Wow. All I can say is Wow.
I went and did the past life regression yesterday. It was a group experience. She explained about the theories behind hypnoses and past life regressions. The question was how do you know that what you experience is real. I love the fact that she gave possible answers instead of absolutes. Some believe that it is actual past lives others believe it is your sub conchies giving you a message and now you need to analyze it. I think that both can be true.
So she started off with this group meditation that would put us in a light hypnotic state. Honestly I did not think this would work. I have a hard time meditating when I am in a small group. Forget being in a group of 30 or so. Still I thought it would be interesting and if nothing else relaxing. She had us stare at a point in the ceiling then she did counting and we visualized a bar going over our bodies covering our bodies with waves of relaxation. We went down a flight of stares, counted backwards on a ruler. I might have some of these things out of order and of course I am leaving out the things that she said that went with everything. This was almost a 2 hour experience and it only felt like maybe 45 minutes to me. So there is a very good possibility that there are things I don't remember. Actually there is at least one part I know for sure I don't remember. After it was done she said to someone remember when I said wisdom erases karma? I looked at my friend and said "She said that?" I had no idea. Still can not remember those words being spoken at all. No telling what else I missed.

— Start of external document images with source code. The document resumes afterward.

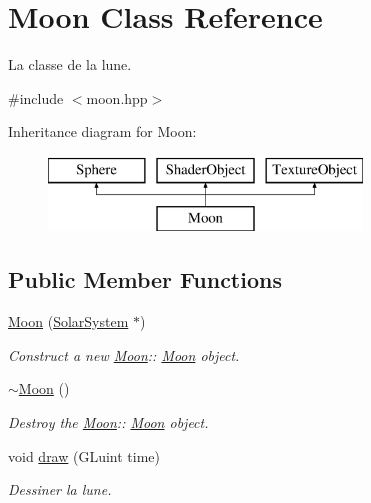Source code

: \hypertarget{classMoon}{}\section{Moon Class Reference}
\label{classMoon}


La classe de la lune.  




{\ttfamily \#include $<$moon.\+hpp$>$}

Inheritance diagram for Moon\+:\begin{figure}[H]
\begin{center}
\leavevmode
\includegraphics[height=2.000000cm]{classMoon}
\end{center}
\end{figure}
\subsection*{Public Member Functions}
\begin{DoxyCompactItemize}
\item 
\mbox{\hyperlink{classMoon_aabd6f46efd4751b9bcf8db3e93c92a44}{Moon}} (\mbox{\hyperlink{classSolarSystem}{Solar\+System}} $\ast$)
\begin{DoxyCompactList}\small\item\em Construct a new \mbox{\hyperlink{classMoon}{Moon}}\+:\+: \mbox{\hyperlink{classMoon}{Moon}} object. \end{DoxyCompactList}\item 
\mbox{\hyperlink{classMoon_a3c2a0d46f278ee7ecf924c4a31da15f1}{$\sim$\+Moon}} ()
\begin{DoxyCompactList}\small\item\em Destroy the \mbox{\hyperlink{classMoon}{Moon}}\+:\+: \mbox{\hyperlink{classMoon}{Moon}} object. \end{DoxyCompactList}\item 
void \mbox{\hyperlink{classMoon_af5b3e353fcb5f042f34dd7495f396b1d}{draw}} (G\+Luint time)
\begin{DoxyCompactList}\small\item\em Dessiner la lune. \end{DoxyCompactList}\end{DoxyCompactItemize}
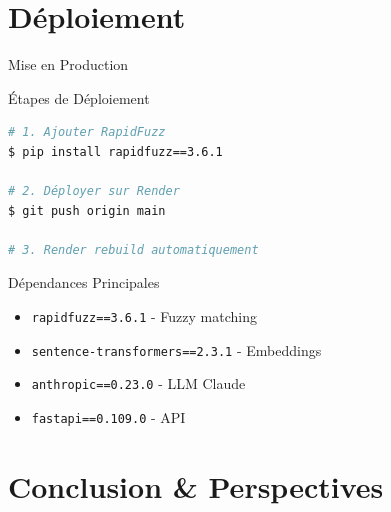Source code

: \documentclass[aspectratio=169]{beamer}
\begin{document}
\section{Déploiement}

\begin{frame}[fragile]{Mise en Production}
    \begin{block}{Étapes de Déploiement}
        \small
\begin{lstlisting}[language=bash]
# 1. Ajouter RapidFuzz
$ pip install rapidfuzz==3.6.1

# 2. Déployer sur Render
$ git push origin main

# 3. Render rebuild automatiquement
\end{lstlisting}
    \end{block}

    \vspace{0.3cm}

    \begin{block}{Dépendances Principales}
        \begin{itemize}
            \item \texttt{rapidfuzz==3.6.1} - Fuzzy matching
            \item \texttt{sentence-transformers==2.3.1} - Embeddings
            \item \texttt{anthropic==0.23.0} - LLM Claude
            \item \texttt{fastapi==0.109.0} - API
        \end{itemize}
    \end{block}
\end{frame}

\section{Conclusion \& Perspectives}
\end{document}

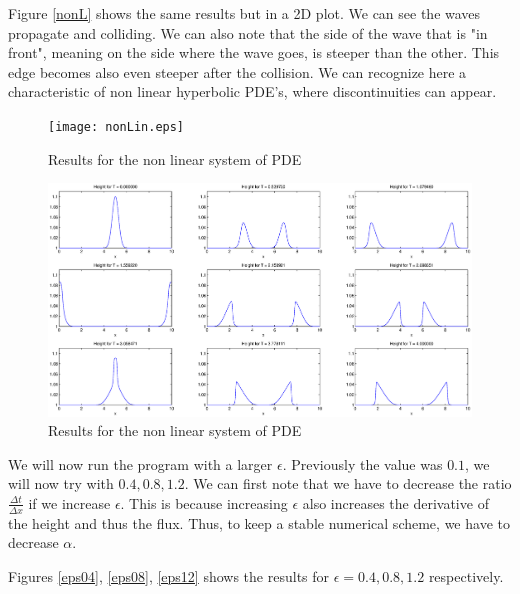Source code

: Figure \ref{nonL} shows the same results but in a 2D plot. We can see the waves propagate and colliding. We can also note that the side of the wave that is "in front", meaning on the side where the wave goes, is steeper than the other. This edge becomes also even steeper after the collision. We can recognize here a characteristic of non linear hyperbolic PDE's, where discontinuities can appear.

\begin{figure}
\begin{center}
\texttt{[image: nonLin.eps]}
\caption{Results for the non linear system of PDE}
\label{nonLin}
\end{center}
\end{figure}

\begin{figure}
\begin{center}
\includegraphics[scale=0.4]{nonL.eps}
\caption{Results for the non linear system of PDE}
\label{nonLin}
\end{center}
\end{figure}


We will now run the program with a larger $\epsilon$. Previously the value was $0.1$, we will now try with $0.4,0.8,1.2$. We can first note that we have to decrease the ratio $\frac{\Delta t}{\Delta x}$ if we increase $\epsilon$. This is because increasing $\epsilon$ also increases the derivative of the height and thus the flux. Thus, to keep a stable numerical scheme, we have to decrease $\alpha$.

Figures \ref{eps04}, \ref{eps08}, \ref{eps12} shows the results for $\epsilon = 0.4,0.8,1.2$ respectively.

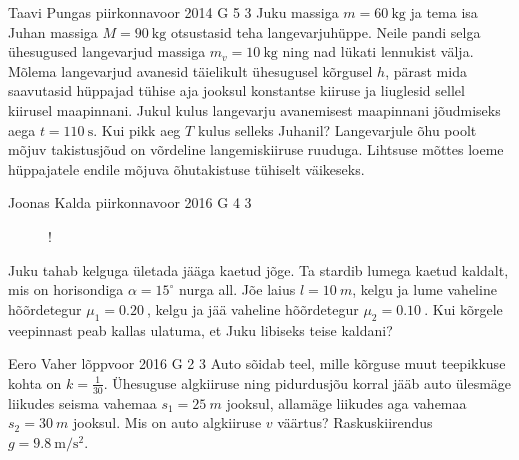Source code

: \documentclass[11pt]{article}
\begin{document}
{%
{Taavi Pungas} %
{piirkonnavoor} %
{2014} %
{G 5} %
{3} %
{
\ifStatement
Juku massiga $m=\SI{60}{\kg}$ ja tema isa Juhan massiga $M=\SI{90}{\kg}$ otsustasid teha langevarjuhüppe. Neile pandi selga ühesugused langevarjud massiga $m_v=\SI{10}{\kg}$ ning nad lükati lennukist välja. Mõlema langevarjud avanesid täielikult ühesugusel kõrgusel $h$, pärast mida saavutasid hüppajad tühise aja jooksul konstantse kiiruse ja liuglesid sellel kiirusel maapinnani. Jukul kulus langevarju avanemisest maapinnani jõudmiseks aega $t=\SI{110}{\s}$. Kui pikk aeg $T$ kulus selleks Juhanil? Langevarjule õhu poolt mõjuv takistusjõud on võrdeline langemiskiiruse ruuduga. Lihtsuse mõttes loeme hüppajatele endile mõjuva õhutakistuse tühiselt väikeseks.
\fi
}

{Joonas Kalda} %
{piirkonnavoor} %
{2016} %
{G 4} %
{3} %
{
\ifStatement
\begin{figure}
	\vspace{-12pt}
	\begin{resizebox}{\linewidth}{!}{
	}
	\end{resizebox}
\end{figure}

Juku tahab kelguga ületada jääga kaetud jõge. Ta stardib lumega kaetud kaldalt, mis on horisondiga $\alpha = 15^{\circ}$ nurga all. Jõe laius $l = \SI{10}{m}$, kelgu ja lume vaheline hõõrdetegur $\mu_1 = \SI{0.20}{}$, kelgu ja jää vaheline hõõrdetegur $\mu_2 = \SI{0.10}{}$. Kui kõrgele veepinnast peab kallas ulatuma, et Juku libiseks teise kaldani?
\fi
}

{Eero Vaher} %
{lõppvoor} %
{2016} %
{G 2} %
{3} %
{
\ifStatement
Auto sõidab teel, mille kõrguse muut teepikkuse kohta on $k=\frac{1}{30}$. Ühesuguse algkiiruse ning pidurdusjõu korral jääb auto ülesmäge liikudes seisma vahemaa $s_1=\SI{25}{m}$ jooksul, allamäge liikudes aga vahemaa $s_2=\SI{30}{m}$ jooksul. Mis on auto algkiiruse $v$ väärtus? Raskuskiirendus $g=\SI{9.8}{\meter\per\second\squared}$.
\fi
}

}
\end{document}
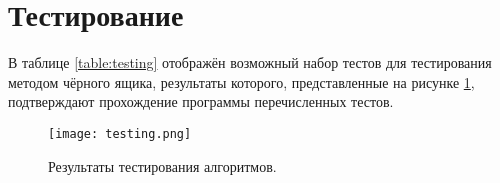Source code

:         
    \section{Тестирование}
        В таблице \ref{table:testing} отображён возможный набор тестов
        для тестирования методом чёрного ящика, результаты которого, 
        представленные на рисунке \ref{png:testing:result}, подтверждают
        прохождение программы перечисленных тестов.
        
        \begin{figure}[h!]
            \centering
            \texttt{[image: testing.png]}
            \caption{Результаты тестирования алгоритмов.}
            \label{png:testing:result}
        \end{figure}
\newpage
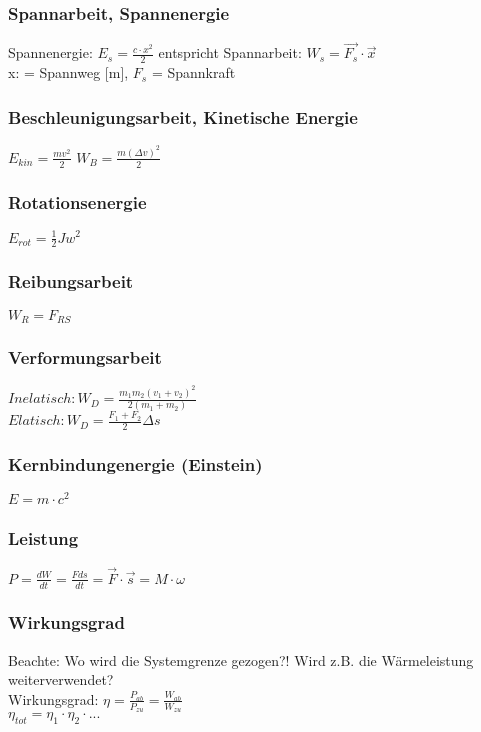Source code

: \subsubsection{Spannarbeit, Spannenergie}
Spannenergie: $E_{s} = \frac{c \cdot x^2}{2}$  entspricht Spannarbeit: $W_{s} = \overrightarrow{F_{s}} \cdot \overrightarrow{x}$ \\
x: = Spannweg [m], $F_{s}$ = Spannkraft


\subsubsection{Beschleunigungsarbeit, Kinetische Energie}
$E_{kin} = \frac{mv^2}{2}$
$W_{B} = \frac{m(\Delta v)^2}{2}$

\subsubsection{Rotationsenergie}
$E_{rot} = \frac{1}{2}Jw^2$

\subsubsection{Reibungsarbeit}
$W_{R} = F_{RS}$

\subsubsection{Verformungsarbeit}
$Inelatisch: W_{D} = \frac{m_{1}m_{2}(v_{1} + v_{2})^2}{2(m_{1} + m_{2})} $ \\
$Elatisch:  W_{D} = \frac{F_{1} + F_{2}}{2}\Delta s$

\subsubsection{Kernbindungenergie (Einstein)}
$E = m \cdot c^2$

\subsubsection{Leistung}
$P = \frac{dW}{dt} = \frac{Fds}{dt} =\overrightarrow{F} \cdot \overrightarrow{s} = M \cdot \omega$

\subsubsection{Wirkungsgrad}
Beachte: Wo wird die Systemgrenze gezogen?! Wird z.B. die Wärmeleistung weiterverwendet? \\
Wirkungsgrad: $\eta = \frac{P_{ab}}{P_{zu}} = \frac{W_{ab}}{W_{zu}}$ \\
$\eta_{tot} = \eta_{1} \cdot \eta_{2}  \cdot ...$

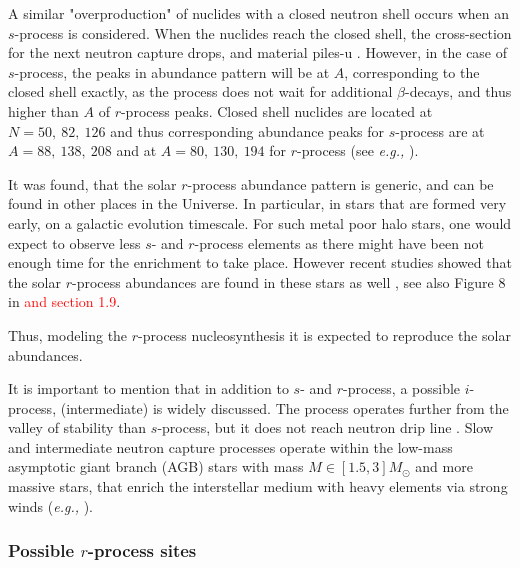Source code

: \documentclass[11pt,a4paper,headinclude=true,DIV=14,BCOR=8mm,chapterprefix,listof=totoc,twoside,openright,abstracton]{scrbook}
\begin{document}
A similar "overproduction" of nuclides with a closed neutron shell occurs when an $s$-process is considered. When the nuclides reach the closed shell, the cross-section for the next neutron capture drops, and material piles-u \cite{Rolfs:1988}. 
However, in the case of $s$-process, the peaks in abundance pattern will be at $A$, corresponding to the closed shell exactly, as the process does not wait for additional $\beta$-decays, and thus higher than $A$ of $r$-process peaks. 
Closed shell nuclides are located at $N=50,\: 82, \: 126$ and thus corresponding abundance peaks for $s$-process are at $A=88, \: 138, \: 208$ and at $A=80,\:130,\:194$ for $r$-process (see \textit{e.g.,} \cite{Arnould:2007gh}).

It was found, that the solar $r$-process abundance pattern is generic, and can be found in other places in the Universe. In particular, in stars that are formed very early, on a galactic evolution timescale. For such metal poor halo stars, one would expect to observe less $s$- and $r$-process elements as there might have been not enough time for the enrichment to take place. However recent studies showed that the solar $r$-process abundances are found in these stars as well \cite{Sneden:2008,Roederer:2010}, see also Figure 8 in \cite{Sneden:2009} 
\textcolor{red}{and section 1.9}. 

Thus, modeling the $r$-process nucleosynthesis it is expected to reproduce the solar abundances. 

It is important to mention that in addition to $s$- and $r$-process, a possible $i$-process, (intermediate) is widely discussed. 
The process operates further from the valley of stability than $s$-process, but it does not reach neutron drip line \cite{Cowan:1977,Bertolli:2013gka}. 
Slow and intermediate neutron capture processes operate within the low-mass asymptotic giant branch (AGB) stars with mass $M\in[1.5,3]M_{\odot}$ and more massive stars, that enrich the interstellar medium with heavy elements via strong winds (\textit{e.g.,} \cite{Peters:1968,Couch:1974,Kaeppeler:1994K,Woosley:2002,Straniero:2005hc,Herwig:2011}). 


\subsubsection{Possible $r$-process sites}



\newpage


\end{document}
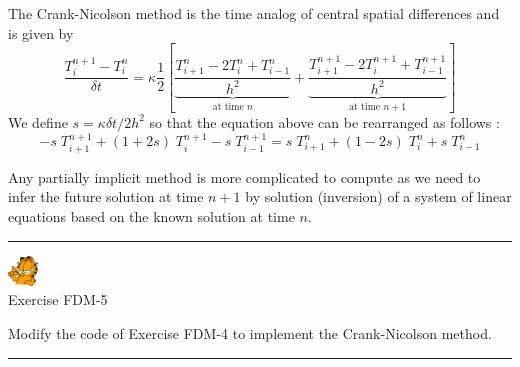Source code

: The Crank-Nicolson method is the time analog of central spatial differences and is given by
\begin{equation}
\frac{T_{i}^{n+1}-T_i^n}{\delta t} 
= \kappa  \frac{1}{2} \left[
\underbrace{\frac{T_{i+1}^{n} - 2T_i^{n} + T_{i-1}^{n}}{h^2}}_{\text{at time } n}
+
\underbrace{\frac{T_{i+1}^{n+1} - 2T_i^{n+1} + T_{i-1}^{n+1}}{h^2}}_{\text{at time } n+1}
\right]
\end{equation}
We define $s=\kappa \delta t/ 2h^2$ so that the equation above can be rearranged as follows :
\begin{equation}
\boxed{
-s\; T_{i+1}^{n+1} + (1+2s)\;  T_{i}^{n+1} 
-s\;  T_{i-1}^{n+1} = 
s\; T_{i+1}^{n} + (1-2s)\; T_{i}^{n} + s\; T_{i-1}^{n} 
}
\end{equation}

Any partially implicit method is more complicated to compute as we need to infer the future solution 
at time $n+1$ by solution (inversion) of a system of linear equations based on the known solution at time $n$. 

\begin{center}

\end{center}

\begin{center}
\begin{minipage}[t]{0.77\textwidth}
\par\noindent\rule{\textwidth}{0.4pt}

\begin{center}
\includegraphics[width=0.8cm]{images/garftr} \\
{\color{orange}Exercise FDM-5}
\end{center}

Modify the code of Exercise FDM-4 to implement the Crank-Nicolson method.

\par\noindent\rule{\textwidth}{0.4pt}
\end{minipage}
\end{center}





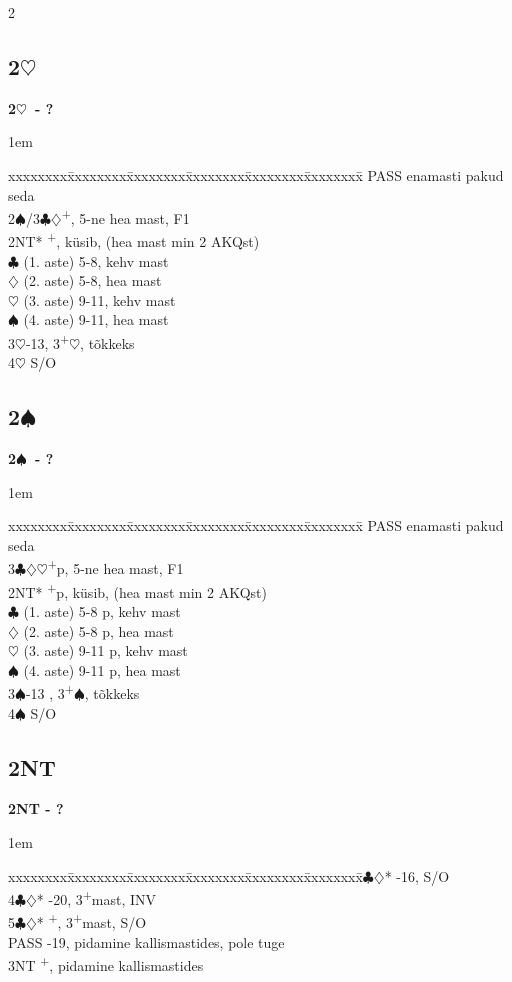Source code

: \documentclass[10pt]{article}
\renewcommand{\c}{$\clubsuit$}
\renewcommand{\d}{$\diamondsuit$}
\newcommand{\h}{$\heartsuit$}
\newcommand{\s}{$\spadesuit$}
\newcommand{\p}{\textsuperscript{+}}
\newenvironment{bidtable}[1][]
{\textbf{#1}
  \begin{adjustwidth}{1em}{}
    \addvspace{2pt}
    \begin{tabbing}
      xxxxxxxx\=xxxxxxxx\=xxxxxxxx\=xxxxxxxx\=xxxxxxxx\=xxxxxxxx\=\kill}
{\end{tabbing}\end{adjustwidth}\bigskip}%
\newcommand{\pdfh}{\texorpdfstring{\h{}}{H}}
\newcommand{\pdfs}{\texorpdfstring{\s{}}{S}}
\begin{document}
\begin{multicols*}{2}
\subsection{2\pdfh}

\begin{bidtable}[2\h\ - ?]
PASS      \> enamasti pakud seda                  \\
2\s/3\c\d {}\p , 5-ne hea mast, F1             \\
2NT*      \p , küsib, (hea mast min 2 AKQst) \\
          \c \> (1. aste) 5-8, kehv mast      \\
          \d \> (2. aste) 5-8, hea mast       \\
          \h \> (3. aste) 9-11, kehv mast     \\
          \s \> (4. aste) 9-11, hea mast      \\
3\h       {}-13, 3\p\h, tõkkeks                 \\
4\h       \> S/O
\end{bidtable}

\subsection{2\pdfs}

\begin{bidtable}[2\s\ - ?]
PASS    \> enamasti pakud seda                   \\
3\c\d\h {}\p p, 5-ne hea mast, F1             \\
2NT*    \p p, küsib, (hea mast min 2 AKQst) \\
        \c \> (1. aste) 5-8 p, kehv mast     \\
        \d \> (2. aste) 5-8 p, hea mast      \\
        \h \> (3. aste) 9-11 p, kehv mast    \\
        \s \> (4. aste) 9-11 p, hea mast     \\
3\s     {}-13 , 3\p\s, tõkkeks                 \\
4\s     \> S/O
\end{bidtable}

\subsection{2NT}

\begin{bidtable}[2NT - ?]
3\c\d* {}-16, S/O                                 \\
4\c\d* {}-20, 3\p mast, INV                      \\
5\c\d* {}\p, 3\p mast, S/O                       \\
PASS   -19, pidamine kallismastides, pole tuge \\
3NT    \p, pidamine kallismastides
\end{bidtable}




\end{multicols*}
\end{document}
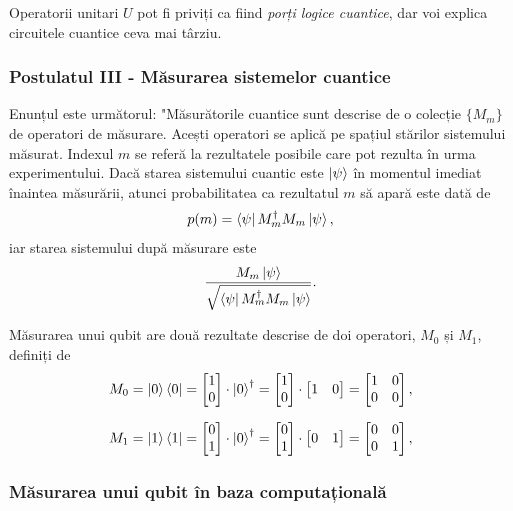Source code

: Operatorii unitari $U$ pot fi priviți ca fiind \textit{porți logice cuantice}, dar voi explica circuitele cuantice ceva mai târziu.


\subsubsection{\textbf{Postulatul III} - Măsurarea sistemelor cuantice}

Enunțul este următorul: "Măsurătorile cuantice sunt descrise de o colecție $\{M_m\}$ de operatori de măsurare. Acești operatori se aplică pe spațiul stărilor sistemului măsurat. Indexul $m$ se referă la rezultatele posibile care pot rezulta în urma experimentului. Dacă starea sistemului cuantic este $\ket{\psi}$ în momentul imediat înaintea măsurării, atunci probabilitatea ca rezultatul $m$ să apară este dată de 
\[
p(m) = \bra{\psi}M^\dagger_m M_m \ket{\psi},
\]
iar starea sistemului după măsurare este
\[
\frac{M_m\ket{\psi}}{\sqrt{\bra{\psi}M^\dagger_m M_m \ket{\psi}}}.
\]

Măsurarea unui qubit are două rezultate descrise de doi operatori, $M_0$ și $M_1$, definiți de
\[
M_0 = \ket{0}\bra{0} = \begin{bmatrix}
1 \\ 0
\end{bmatrix} \cdot \ket{0}^\dagger =
\begin{bmatrix}
1 \\ 0
\end{bmatrix}
\cdot
\begin{bmatrix}
1 & 0
\end{bmatrix}
=
\begin{bmatrix}
1 & 0 \\
0 & 0
\end{bmatrix},
\]

\[
M_1 = \ket{1}\bra{1} = \begin{bmatrix}
0 \\ 1
\end{bmatrix} \cdot \ket{0}^\dagger =
\begin{bmatrix}
0 \\ 1
\end{bmatrix}
\cdot
\begin{bmatrix}
0 & 1
\end{bmatrix}
=
\begin{bmatrix}
0 & 0 \\
0 & 1
\end{bmatrix},
\]

\subsubsection{Măsurarea unui qubit în baza computațională}

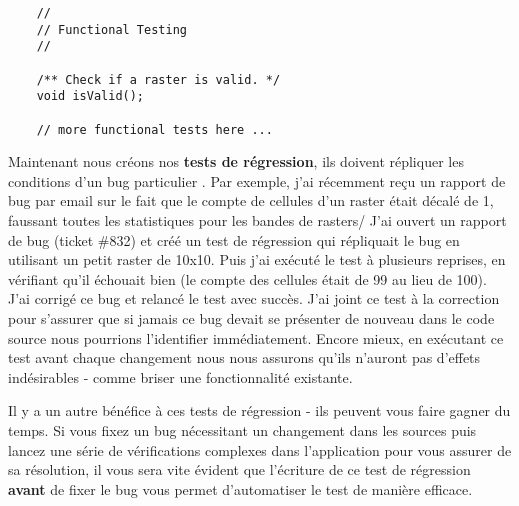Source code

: \begin{verbatim}
    //
    // Functional Testing
    //
    
    /** Check if a raster is valid. */
    void isValid();

    // more functional tests here ...
\end{verbatim}

Maintenant nous cr\'eons nos \textbf{tests de r\'egression}, ils doivent r\'epliquer les conditions d'un bug particulier . Par exemple, j'ai r\'ecemment re\c{c}u un rapport de bug par email sur le fait que le compte de cellules d'un raster \'etait d\'ecal\'e de 1, faussant toutes les statistiques pour les bandes de rasters/ J'ai ouvert un rapport de bug (ticket \#832) et cr\'e\'e un test de r\'egression qui r\'epliquait le bug en utilisant un petit raster de 10x10. Puis j'ai ex\'ecut\'e le test \`a plusieurs reprises, en v\'erifiant qu'il \'echouait bien (le compte des cellules \'etait de 99 au lieu de 100). J'ai corrig\'e ce bug et relanc\'e le test avec succ\`es. J'ai joint ce test \`a la correction pour s'assurer que si jamais ce bug devait se pr\'esenter de nouveau dans le code source nous pourrions l'identifier imm\'ediatement. Encore mieux, en ex\'ecutant ce test avant chaque changement nous nous assurons qu'ils n'auront pas d'effets ind\'esirables - comme briser une fonctionnalit\'e existante.

Il y a un autre b\'en\'efice \`a  ces tests de r\'egression - ils peuvent vous faire gagner du temps. Si vous fixez un bug n\'ecessitant un changement dans les sources puis lancez une s\'erie de v\'erifications complexes dans l'application pour vous assurer de sa r\'esolution, il vous sera vite \'evident que l'\'ecriture de ce test de r\'egression \textbf{avant} de fixer le bug vous permet d'automatiser le test de mani\`ere efficace.

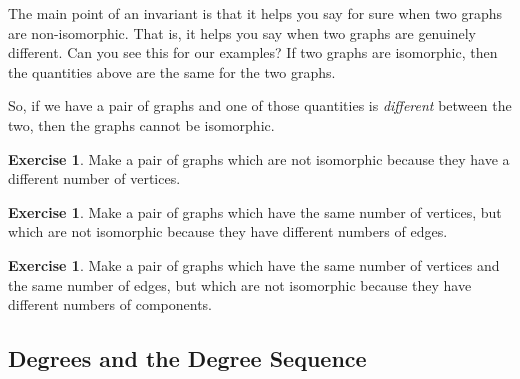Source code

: \documentclass[12pt,letterpaper]{article}
\theoremstyle{definition}
\newtheorem{exercise}[question]{Exercise}
\begin{document}
The main point of an invariant is that it helps you say for sure when two graphs are non-isomorphic. That is, it helps you say when two graphs are genuinely different. Can you see this for our examples? If two graphs are isomorphic, then the quantities above are the same for the two graphs.

So, if we have a pair of graphs and one of those quantities is \textit{different} between the two, then the graphs
cannot be isomorphic.

\begin{exercise}
Make a pair of graphs which are not isomorphic because they have a different number of vertices.
\end{exercise}

\begin{exercise}
Make a pair of graphs which have the same number of vertices, but which are not isomorphic because they 
have different numbers of edges.
\end{exercise}

\begin{exercise}
Make a pair of graphs which have the same number of vertices and the same number of edges, but which are 
not isomorphic because they have different numbers of components.
\end{exercise}

\subsection*{Degrees and the Degree Sequence}
\end{document}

She had us walk through a door then we were flying through space. Then we felt a pull towards earth. When she said that I felt a pull in my stomach and I honestly felt like I was being pulled down.
She then asked us to look at our feet and look around and some other things that I don't really remember.
I do remember looking at my feet and I was not wearing shoes. I had definite male feet. The rest I sort of sensed 'saw'. I was in a wheat field. At least I think it was wheat. But it seemed softer then wheat. Everything had a golden hue to it. As though maybe the sun was going down or coming up. My clothing was simple. A tunic kind of a thing, not pants. Relationships with other people are very important to me so I kept wanting to see others. I just saw green somewhat humanoid shapes kind of swirl before me and disappear when ever I would think where are the people I know. I felt like I was in Rome, but that thought was instantly replaced by not Rome Italy. Then the lady asked what was our name and I heard John. Clear as a bell in a very American male voice. Which does not fit in with the rest of the vision. I got the impression that I was married and had 2 children but that is my life now. Not sure if I was projecting this or not. I think my cottage was off to the left of me. Very small but well built. Straw roof and straw bricks? The field I was in was on a rolling hill. She asked what was the wisdom from that life. Very strongly I felt "I was a farmer" there was pride in this. Aggressive pride if that makes sense. She then had us go to our death seen. I was still in that same field at the same time. Still had not seen my family. It seemed very quiet. Then I was just dead. I was very surprised and angry that I had died. I knew I was dead there was no confusion about that. I was just very angry about it and surprised, because it shouldn't have happened. That was what I kept thinking. I shouldn't have died. I do not think I was murdered. I think it was natural causes. I just don't think I had any symptoms before. I think it happened very quickly. There was one other thing she asked what kind of music if any there was. I remember thinking only singing but I think I might have gone most if not all of my life not hearing any. This is sad to me. Even though I am not musically inclined I love it. It is a big part of my life.
When it was over and we had shared a little a man came up to me and said he thinks he was having my experience. In his vision he was Johnny and he was in a wheat field and had been studding the bible. In a way it is almost like it was the same person just a few centuries apart possible. He gave me some things to look into. The interesting thing is he saw what he called alien like beings. I did not mention my green humanoid forms so he had no way of knowing that.
The lady who ran the group regression told us to write our experiences in our book. She also said that it would be very likely that our dreams for a while might be connected with the past life regression. She said to write these down as well. I was really excited to see what I would dream last night. However I do not remember any dreams. I did have a thought right after getting up though. Maybe the reason I sensed 'saw' things was that I had been blind in that life. Or had had very very poor vision. In this life I have very bad vision. If I do not wear my glasses I can not really function very well. Everything becomes a colorful kind of blob. Kind of in the right shape but colors blend together small things disappear completely no real depth perception since there are no clear lines. It is very uncomfortable for me. It is kind of funny that I hadn't thought of this yesterday since it is such a part of my life now.